Load of an overhead crane

Hello,
I would like to try to simulate the load of an overhead crane on the lower wing of a beam, for example of the HEB type.
I can't highlight the bending of the wings and its constraints.
Has anyone ever experienced this problem?
I'm still on Creo 3.0.
Sincerely.
Denis

11 REPLIES 11

do you have cad-data?

DenisJaunin
15-Moonstone
(To:skunks)

Hello,
Thank you for your interest.
I don't have a CAD drawing.
But one can imagine a HEA 260 truss with a point load of 3000[N] on the lower wing on either side to avoid a torsional effect.
Sincerely.
Denis

example att.

DenisJaunin
15-Moonstone
(To:skunks)

Hello,
Thank you for that quick and complete answer.
What I don't understand is this constraint delineated at the front of the truss.
It stops exactly at the support of the load.
Sincerely.
Denis

it's a example only...

DenisJaunin
15-Moonstone
(To:skunks)

Thank you for this first approach.

To help avoid confusion, in English  "Contrainte von mises"  is "Stress von mises".

so "What I don't understand is this stress delineated at the front of the truss."

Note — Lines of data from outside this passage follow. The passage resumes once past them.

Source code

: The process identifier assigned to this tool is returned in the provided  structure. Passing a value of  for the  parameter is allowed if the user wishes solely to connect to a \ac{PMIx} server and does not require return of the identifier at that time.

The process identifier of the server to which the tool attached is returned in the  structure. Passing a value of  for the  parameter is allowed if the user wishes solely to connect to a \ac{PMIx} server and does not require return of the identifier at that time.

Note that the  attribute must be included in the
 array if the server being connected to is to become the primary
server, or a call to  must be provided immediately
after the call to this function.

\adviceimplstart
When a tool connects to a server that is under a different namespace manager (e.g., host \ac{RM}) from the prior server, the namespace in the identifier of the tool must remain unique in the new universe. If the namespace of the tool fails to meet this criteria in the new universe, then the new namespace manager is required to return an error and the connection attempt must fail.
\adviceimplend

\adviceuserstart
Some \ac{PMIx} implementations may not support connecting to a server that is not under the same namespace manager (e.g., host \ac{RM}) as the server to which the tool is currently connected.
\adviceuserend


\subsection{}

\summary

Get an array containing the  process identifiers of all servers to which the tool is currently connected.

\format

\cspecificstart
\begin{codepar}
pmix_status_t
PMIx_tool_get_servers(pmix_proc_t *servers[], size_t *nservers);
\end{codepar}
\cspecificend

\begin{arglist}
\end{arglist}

Constraint is something very different....  the restraint at the end...  Hold X,Y,Z...

 

The reason for the stress vm stop/discontinuous at the load is best shown by two things.

1. Shear diagram for simply supported beam.

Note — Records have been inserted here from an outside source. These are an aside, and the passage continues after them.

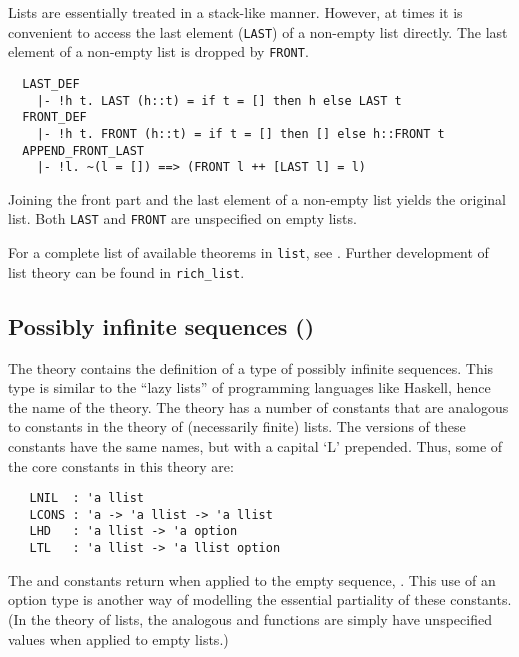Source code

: Lists are essentially treated in a stack-like manner. However, at
times it is convenient to access the last element
({\small\verb+LAST+}) of a non-empty list directly. The last element
of a non-empty list is dropped by {\small\verb+FRONT+}.
%
{\small
\begin{verbatim}
  LAST_DEF
    |- !h t. LAST (h::t) = if t = [] then h else LAST t
  FRONT_DEF
    |- !h t. FRONT (h::t) = if t = [] then [] else h::FRONT t
  APPEND_FRONT_LAST
    |- !l. ~(l = []) ==> (FRONT l ++ [LAST l] = l)
\end{verbatim}}
%
Joining the front part and the last element of a non-empty list yields the original list.
Both {\small\verb+LAST+} and {\small\verb+FRONT+} are unspecified on empty lists.


\noindent For a complete list of available theorems in
{\small\verb+list+}, see \REFERENCE.  Further development of list
theory can be found in {\small\verb+rich_list+}.


\subsection{Possibly infinite sequences ()}

The theory  contains the definition of a type of
possibly infinite sequences.  This type is similar to the ``lazy
lists'' of programming languages like Haskell, hence the name of the
theory.  The  theory has a number of constants that
are analogous to constants in the theory of (necessarily finite)
lists.  The  versions of these constants have the
same names, but with a capital `L\/' prepended.  Thus, some of the core
constants in this theory are:

{\small \begin{verbatim}
   LNIL  : 'a llist
   LCONS : 'a -> 'a llist -> 'a llist
   LHD   : 'a llist -> 'a option
   LTL   : 'a llist -> 'a llist option
\end{verbatim}}

The  and  constants return  when applied to
the empty sequence, .  This use of an option type is another
way of modelling the essential partiality of these constants.  (In the
theory of lists, the analogous  and  functions are
simply have unspecified values when applied to empty lists.)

2. General von mises equation.  The coefficient is 6 on the shear terms so they dominate. (That is why the tresca diagram is similar to the von-mises.)

 

plot stress XX and you will find bending stress for this beam.

plot stress XY and you will see shear stress for this beam.

 

Thank you for your answer, your comments and the links.

your welcome,

 

Some more comments.

I tried this beam in 5M length, simply supported.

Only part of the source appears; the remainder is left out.